"""

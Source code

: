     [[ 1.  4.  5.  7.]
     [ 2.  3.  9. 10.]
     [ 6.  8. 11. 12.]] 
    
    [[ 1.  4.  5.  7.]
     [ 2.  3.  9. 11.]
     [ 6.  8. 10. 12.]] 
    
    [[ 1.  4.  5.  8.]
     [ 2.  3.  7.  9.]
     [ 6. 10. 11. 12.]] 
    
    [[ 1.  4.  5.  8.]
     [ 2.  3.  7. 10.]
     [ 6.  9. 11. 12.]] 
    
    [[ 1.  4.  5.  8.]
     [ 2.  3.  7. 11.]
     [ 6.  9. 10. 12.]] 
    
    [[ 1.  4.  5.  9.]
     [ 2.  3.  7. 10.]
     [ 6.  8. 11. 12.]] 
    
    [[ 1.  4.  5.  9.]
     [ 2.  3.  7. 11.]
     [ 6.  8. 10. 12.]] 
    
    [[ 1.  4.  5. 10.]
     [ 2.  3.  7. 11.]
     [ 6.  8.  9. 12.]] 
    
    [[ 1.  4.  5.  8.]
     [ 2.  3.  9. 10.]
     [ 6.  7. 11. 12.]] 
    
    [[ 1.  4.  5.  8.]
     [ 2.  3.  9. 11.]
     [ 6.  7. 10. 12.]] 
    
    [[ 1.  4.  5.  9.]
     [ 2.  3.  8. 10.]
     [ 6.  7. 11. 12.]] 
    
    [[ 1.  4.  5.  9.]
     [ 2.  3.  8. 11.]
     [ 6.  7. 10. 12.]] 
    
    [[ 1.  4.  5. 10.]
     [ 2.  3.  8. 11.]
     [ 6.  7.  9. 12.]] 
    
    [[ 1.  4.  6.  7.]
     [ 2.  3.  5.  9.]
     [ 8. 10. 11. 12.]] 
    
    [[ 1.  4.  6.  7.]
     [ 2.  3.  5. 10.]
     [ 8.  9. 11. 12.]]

"""

_Your task_
Repeat exactly the lines above, starting with the line that contains "9. 10. 12.]]" and ending with the last line, both included, and nothing else.

_The answer_
     [ 6.  9. 10. 12.]] 
    
    [[ 1.  4.  5.  9.]
     [ 2.  3.  7. 10.]
     [ 6.  8. 11. 12.]] 
    
    [[ 1.  4.  5.  9.]
     [ 2.  3.  7. 11.]
     [ 6.  8. 10. 12.]] 
    
    [[ 1.  4.  5. 10.]
     [ 2.  3.  7. 11.]
     [ 6.  8.  9. 12.]] 
    
    [[ 1.  4.  5.  8.]
     [ 2.  3.  9. 10.]
     [ 6.  7. 11. 12.]] 
    
    [[ 1.  4.  5.  8.]
     [ 2.  3.  9. 11.]
     [ 6.  7. 10. 12.]] 
    
    [[ 1.  4.  5.  9.]
     [ 2.  3.  8. 10.]
     [ 6.  7. 11. 12.]] 
    
    [[ 1.  4.  5.  9.]
     [ 2.  3.  8. 11.]
     [ 6.  7. 10. 12.]] 
    
    [[ 1.  4.  5. 10.]
     [ 2.  3.  8. 11.]
     [ 6.  7.  9. 12.]] 
    
    [[ 1.  4.  6.  7.]
     [ 2.  3.  5.  9.]
     [ 8. 10. 11. 12.]] 
    
    [[ 1.  4.  6.  7.]
     [ 2.  3.  5. 10.]
     [ 8.  9. 11. 12.]]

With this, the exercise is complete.